The risk of higher trade barriers to the auto sector cannot be written off. Nevertheless, the fact that Japan doesn’t charge tariffs for non-Japanese companies to access its own auto market means it is hardly provoking higher trade barriers in its destination markets.

Profits under threat

Whilst the specifics of the current situation are somewhat reassuring, we are aware that the more general concern of an overall trade roll-back is perhaps more significant.

The chart below illuminates two simple but important facts – that the global economic and market recovery since 2009 has been associated with growth in global trade (likely as both a cause and effect) and that global trade volumes are highly correlated with the total profits of listed Japanese companies.

Clearly global growth is linked to Japan’s own prospects and considering that the IMF has recently warned in its World Economic Outlook that the ongoing threat of a trade war could significantly impact the upswing in global growth, an escalating trade war could be harmful to Japan. A fact not overlooked by the Japanese government, which has avoided counter-tariffs of its own and in fact entered in to dialogue with China for the first time in eight years - in part an effort to protect itself against recent protectionism.
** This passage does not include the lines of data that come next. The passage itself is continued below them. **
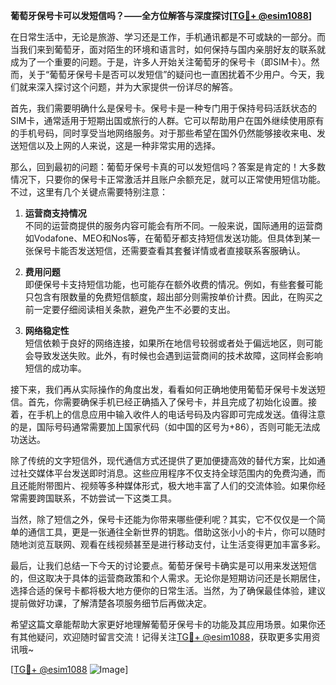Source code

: **葡萄牙保号卡可以发短信吗？——全方位解答与深度探讨[[TG💪+ @esim1088](https://t.me/s/esim1088)]**

在日常生活中，无论是旅游、学习还是工作，手机通讯都是不可或缺的一部分。而当我们来到葡萄牙，面对陌生的环境和语言时，如何保持与国内亲朋好友的联系就成为了一个重要的问题。于是，许多人开始关注葡萄牙的保号卡（即SIM卡）。然而，关于“葡萄牙保号卡是否可以发短信”的疑问也一直困扰着不少用户。今天，我们就来深入探讨这个问题，并为大家提供一份详尽的解答。

首先，我们需要明确什么是保号卡。保号卡是一种专门用于保持号码活跃状态的SIM卡，通常适用于短期出国或旅行的人群。它可以帮助用户在国外继续使用原有的手机号码，同时享受当地网络服务。对于那些希望在国外仍然能够接收来电、发送短信以及上网的人来说，这是一种非常实用的选择。

那么，回到最初的问题：葡萄牙保号卡真的可以发短信吗？答案是肯定的！大多数情况下，只要你的保号卡正常激活并且账户余额充足，就可以正常使用短信功能。不过，这里有几个关键点需要特别注意：

1. **运营商支持情况**  
   不同的运营商提供的服务内容可能会有所不同。一般来说，国际通用的运营商如Vodafone、MEO和Nos等，在葡萄牙都支持短信发送功能。但具体到某一张保号卡能否发送短信，还需要查看其套餐详情或者直接联系客服确认。

2. **费用问题**  
   即便保号卡支持短信功能，也可能存在额外收费的情况。例如，有些套餐可能只包含有限数量的免费短信额度，超出部分则需按单价计费。因此，在购买之前一定要仔细阅读相关条款，避免产生不必要的支出。

3. **网络稳定性**  
   短信依赖于良好的网络连接，如果所在地信号较弱或者处于偏远地区，则可能会导致发送失败。此外，有时候也会遇到运营商间的技术故障，这同样会影响短信的成功率。

接下来，我们再从实际操作的角度出发，看看如何正确地使用葡萄牙保号卡发送短信。首先，你需要确保手机已经正确插入了保号卡，并且完成了初始化设置。接着，在手机上的信息应用中输入收件人的电话号码及内容即可完成发送。值得注意的是，国际号码通常需要加上国家代码（如中国的区号为+86），否则可能无法成功送达。

除了传统的文字短信外，现代通信方式还提供了更加便捷高效的替代方案，比如通过社交媒体平台发送即时消息。这些应用程序不仅支持全球范围内的免费沟通，而且还能附带图片、视频等多种媒体形式，极大地丰富了人们的交流体验。如果你经常需要跨国联系，不妨尝试一下这类工具。

当然，除了短信之外，保号卡还能为你带来哪些便利呢？其实，它不仅仅是一个简单的通信工具，更是一张通往全新世界的钥匙。借助这张小小的卡片，你可以随时随地浏览互联网、观看在线视频甚至是进行移动支付，让生活变得更加丰富多彩。

最后，让我们总结一下今天的讨论要点。葡萄牙保号卡确实是可以用来发送短信的，但这取决于具体的运营商政策和个人需求。无论你是短期访问还是长期居住，选择合适的保号卡都将极大地方便你的日常生活。当然，为了确保最佳体验，建议提前做好功课，了解清楚各项服务细节后再做决定。

希望这篇文章能帮助大家更好地理解葡萄牙保号卡的功能及其应用场景。如果你还有其他疑问，欢迎随时留言交流！记得关注[TG💪+ @esim1088](https://t.me/s/esim1088)，获取更多实用资讯哦~ 

[[TG💪+ @esim1088](https://t.me/s/esim1088) ![Image](https://i.postimg.cc/4NQfJmqS/Snipaste-2025-05-13-00-14-12.png)]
Looking beyond the headlines

However, while Japanese equities are linked to global growth, as bottom-up investors we try to avoid the noise and instead focus on a number of exciting themes in Japan that shouldn’t be impacted by a trade war.
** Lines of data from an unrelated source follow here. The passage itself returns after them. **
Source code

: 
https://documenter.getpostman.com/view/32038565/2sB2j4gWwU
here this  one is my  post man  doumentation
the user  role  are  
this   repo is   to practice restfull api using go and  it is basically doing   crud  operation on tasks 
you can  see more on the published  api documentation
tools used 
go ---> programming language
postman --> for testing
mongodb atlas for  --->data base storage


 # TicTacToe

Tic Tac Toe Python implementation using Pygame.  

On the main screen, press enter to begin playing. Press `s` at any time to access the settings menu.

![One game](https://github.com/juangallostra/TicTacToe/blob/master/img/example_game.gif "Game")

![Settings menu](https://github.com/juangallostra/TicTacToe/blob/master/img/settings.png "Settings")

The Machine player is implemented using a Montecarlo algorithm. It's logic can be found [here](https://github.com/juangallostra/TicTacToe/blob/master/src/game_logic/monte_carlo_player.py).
For example, when exploring opportunities in the region demographics play a very important role. Japan has an ageing population where deaths now outnumber births at an average rate of 1,000 a day.

This creates increasing demand for services such as cheap, modern healthcare which is being met by companies such as microbiological investigations firm EIKEN. These firms are capitalising on apparently negative demographic trends, trends which will exist in Japan regardless of the global trade dynamic.
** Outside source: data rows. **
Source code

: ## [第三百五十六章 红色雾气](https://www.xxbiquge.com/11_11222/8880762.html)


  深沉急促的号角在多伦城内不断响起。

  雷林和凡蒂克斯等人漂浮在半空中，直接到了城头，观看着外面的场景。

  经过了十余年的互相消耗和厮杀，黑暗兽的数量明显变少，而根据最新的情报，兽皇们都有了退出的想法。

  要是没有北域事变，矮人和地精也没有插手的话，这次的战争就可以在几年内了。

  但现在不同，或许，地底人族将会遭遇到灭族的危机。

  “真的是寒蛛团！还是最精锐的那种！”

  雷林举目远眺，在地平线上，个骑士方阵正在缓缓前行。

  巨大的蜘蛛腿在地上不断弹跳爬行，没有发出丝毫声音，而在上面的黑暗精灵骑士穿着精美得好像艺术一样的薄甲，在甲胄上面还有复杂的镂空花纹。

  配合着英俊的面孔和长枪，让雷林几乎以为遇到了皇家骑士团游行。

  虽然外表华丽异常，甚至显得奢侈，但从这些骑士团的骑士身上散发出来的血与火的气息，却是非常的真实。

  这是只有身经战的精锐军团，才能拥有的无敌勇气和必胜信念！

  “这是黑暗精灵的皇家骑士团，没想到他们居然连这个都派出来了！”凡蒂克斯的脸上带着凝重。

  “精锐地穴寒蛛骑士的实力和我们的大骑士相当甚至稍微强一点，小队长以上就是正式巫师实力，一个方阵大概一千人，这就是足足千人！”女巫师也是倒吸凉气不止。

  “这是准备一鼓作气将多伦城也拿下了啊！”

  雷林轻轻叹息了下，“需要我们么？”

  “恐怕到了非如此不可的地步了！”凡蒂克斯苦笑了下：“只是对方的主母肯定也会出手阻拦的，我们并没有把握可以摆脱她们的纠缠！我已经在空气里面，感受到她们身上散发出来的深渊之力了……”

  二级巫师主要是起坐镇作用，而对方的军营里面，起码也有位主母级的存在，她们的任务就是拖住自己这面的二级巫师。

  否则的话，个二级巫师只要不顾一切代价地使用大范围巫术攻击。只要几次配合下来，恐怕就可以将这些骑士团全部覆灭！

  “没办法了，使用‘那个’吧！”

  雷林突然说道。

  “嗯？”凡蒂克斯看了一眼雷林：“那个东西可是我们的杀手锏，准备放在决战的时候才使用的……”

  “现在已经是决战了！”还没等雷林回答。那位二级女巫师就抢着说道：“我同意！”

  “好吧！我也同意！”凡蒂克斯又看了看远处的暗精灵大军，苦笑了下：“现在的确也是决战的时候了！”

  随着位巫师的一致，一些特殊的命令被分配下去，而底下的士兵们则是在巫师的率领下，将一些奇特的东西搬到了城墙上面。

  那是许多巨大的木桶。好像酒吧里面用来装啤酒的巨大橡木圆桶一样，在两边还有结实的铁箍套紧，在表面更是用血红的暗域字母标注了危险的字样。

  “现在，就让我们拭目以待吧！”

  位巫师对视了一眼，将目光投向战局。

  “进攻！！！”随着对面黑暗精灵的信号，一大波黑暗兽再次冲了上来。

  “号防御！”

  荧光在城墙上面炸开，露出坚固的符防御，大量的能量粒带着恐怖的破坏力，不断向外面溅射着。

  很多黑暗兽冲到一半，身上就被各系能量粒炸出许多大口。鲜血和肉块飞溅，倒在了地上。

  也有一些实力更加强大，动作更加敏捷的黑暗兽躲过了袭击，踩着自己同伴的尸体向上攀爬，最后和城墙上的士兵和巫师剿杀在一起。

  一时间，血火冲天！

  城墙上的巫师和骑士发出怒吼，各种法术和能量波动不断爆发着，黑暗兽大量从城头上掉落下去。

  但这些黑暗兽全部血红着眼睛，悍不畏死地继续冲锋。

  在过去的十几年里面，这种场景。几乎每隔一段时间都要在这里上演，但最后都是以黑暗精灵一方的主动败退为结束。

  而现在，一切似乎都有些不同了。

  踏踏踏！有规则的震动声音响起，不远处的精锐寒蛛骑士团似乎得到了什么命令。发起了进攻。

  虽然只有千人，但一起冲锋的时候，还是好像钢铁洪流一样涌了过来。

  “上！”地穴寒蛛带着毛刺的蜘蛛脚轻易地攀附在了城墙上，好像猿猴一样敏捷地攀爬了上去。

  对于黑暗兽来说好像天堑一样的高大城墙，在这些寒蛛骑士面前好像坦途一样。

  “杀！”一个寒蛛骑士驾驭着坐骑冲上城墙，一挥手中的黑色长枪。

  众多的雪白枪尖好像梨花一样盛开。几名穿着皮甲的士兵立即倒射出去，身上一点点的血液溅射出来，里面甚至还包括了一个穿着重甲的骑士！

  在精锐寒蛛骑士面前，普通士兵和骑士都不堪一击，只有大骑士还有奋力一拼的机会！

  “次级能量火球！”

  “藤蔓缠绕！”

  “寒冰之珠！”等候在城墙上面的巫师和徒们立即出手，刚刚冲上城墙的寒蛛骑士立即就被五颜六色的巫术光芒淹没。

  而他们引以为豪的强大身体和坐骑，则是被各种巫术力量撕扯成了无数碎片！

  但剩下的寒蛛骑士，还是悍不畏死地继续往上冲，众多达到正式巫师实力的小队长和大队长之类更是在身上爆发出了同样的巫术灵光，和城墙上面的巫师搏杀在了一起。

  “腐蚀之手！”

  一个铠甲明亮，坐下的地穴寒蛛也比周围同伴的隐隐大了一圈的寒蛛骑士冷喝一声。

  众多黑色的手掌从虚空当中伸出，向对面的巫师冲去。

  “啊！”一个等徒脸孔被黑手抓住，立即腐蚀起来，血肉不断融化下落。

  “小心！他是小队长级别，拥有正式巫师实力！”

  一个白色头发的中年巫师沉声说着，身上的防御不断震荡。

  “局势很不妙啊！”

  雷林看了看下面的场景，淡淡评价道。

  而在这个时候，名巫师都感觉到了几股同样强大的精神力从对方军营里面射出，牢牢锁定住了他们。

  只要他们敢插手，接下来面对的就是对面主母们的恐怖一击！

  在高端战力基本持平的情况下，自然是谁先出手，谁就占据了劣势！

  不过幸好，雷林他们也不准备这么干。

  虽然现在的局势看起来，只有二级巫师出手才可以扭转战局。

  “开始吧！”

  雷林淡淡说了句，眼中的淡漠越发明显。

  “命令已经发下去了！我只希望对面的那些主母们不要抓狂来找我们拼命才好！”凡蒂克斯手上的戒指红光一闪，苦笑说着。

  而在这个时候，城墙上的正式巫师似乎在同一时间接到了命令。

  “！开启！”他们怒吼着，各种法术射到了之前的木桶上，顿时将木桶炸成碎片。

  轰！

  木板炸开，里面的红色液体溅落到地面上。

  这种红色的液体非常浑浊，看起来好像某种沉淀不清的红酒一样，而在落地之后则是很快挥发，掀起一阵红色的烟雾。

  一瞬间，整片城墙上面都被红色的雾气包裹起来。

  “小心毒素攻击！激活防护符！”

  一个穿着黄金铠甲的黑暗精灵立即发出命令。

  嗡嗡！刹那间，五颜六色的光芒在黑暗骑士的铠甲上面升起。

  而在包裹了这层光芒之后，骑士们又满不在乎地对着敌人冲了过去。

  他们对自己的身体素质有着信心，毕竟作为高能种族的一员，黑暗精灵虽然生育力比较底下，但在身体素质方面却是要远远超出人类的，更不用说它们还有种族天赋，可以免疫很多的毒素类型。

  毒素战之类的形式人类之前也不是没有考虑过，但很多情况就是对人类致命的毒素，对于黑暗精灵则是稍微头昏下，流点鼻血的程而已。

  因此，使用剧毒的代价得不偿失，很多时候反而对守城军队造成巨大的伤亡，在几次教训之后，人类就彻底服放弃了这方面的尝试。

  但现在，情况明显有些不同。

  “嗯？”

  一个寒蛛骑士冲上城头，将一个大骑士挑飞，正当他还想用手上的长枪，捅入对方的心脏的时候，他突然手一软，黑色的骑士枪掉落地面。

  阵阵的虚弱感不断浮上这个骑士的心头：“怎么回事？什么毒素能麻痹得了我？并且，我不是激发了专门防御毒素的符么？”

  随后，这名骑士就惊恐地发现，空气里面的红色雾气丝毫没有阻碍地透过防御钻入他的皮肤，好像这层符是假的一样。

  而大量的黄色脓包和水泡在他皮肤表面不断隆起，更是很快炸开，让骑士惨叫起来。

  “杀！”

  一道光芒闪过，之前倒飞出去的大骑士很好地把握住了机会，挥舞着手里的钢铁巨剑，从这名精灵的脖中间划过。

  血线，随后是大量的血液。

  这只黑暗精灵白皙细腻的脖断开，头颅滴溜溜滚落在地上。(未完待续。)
Another such trend largely unaffected by trade is Japan’s focus on improving corporate governance. Historically, Japan has had poor governance in comparison to other major, developed economies. However, the Government has made improvement a priority which in turn has made it an opportunity. From our perspective, there are a number of companies which we consider ‘coiled springs’. We believe these coiled springs will be uncoiled by better governance, better capital management and board independence – which will release value in a relatively short space of time.

With the above in mind, the current trade-war narrative is not a major concern for us. Of course should the trade war continue to escalate, the Japanese sector would undoubtedly feel some pain. But a meaningful reversal in global trade seems unlikely and we believe there are exciting trends in Japan isolated from the global trade rhetoric.

Taking the good with the bad

Ultimately the coming months could throw up some surprises but the win-win nature of trade means that all parties are incentivised to tread carefully and this is our base case expectation.

As things stand, Japan is not excessively impacted by the ongoing tariffs, and if investors look in the right places, opportunities exist in Japan whichever way the war swings.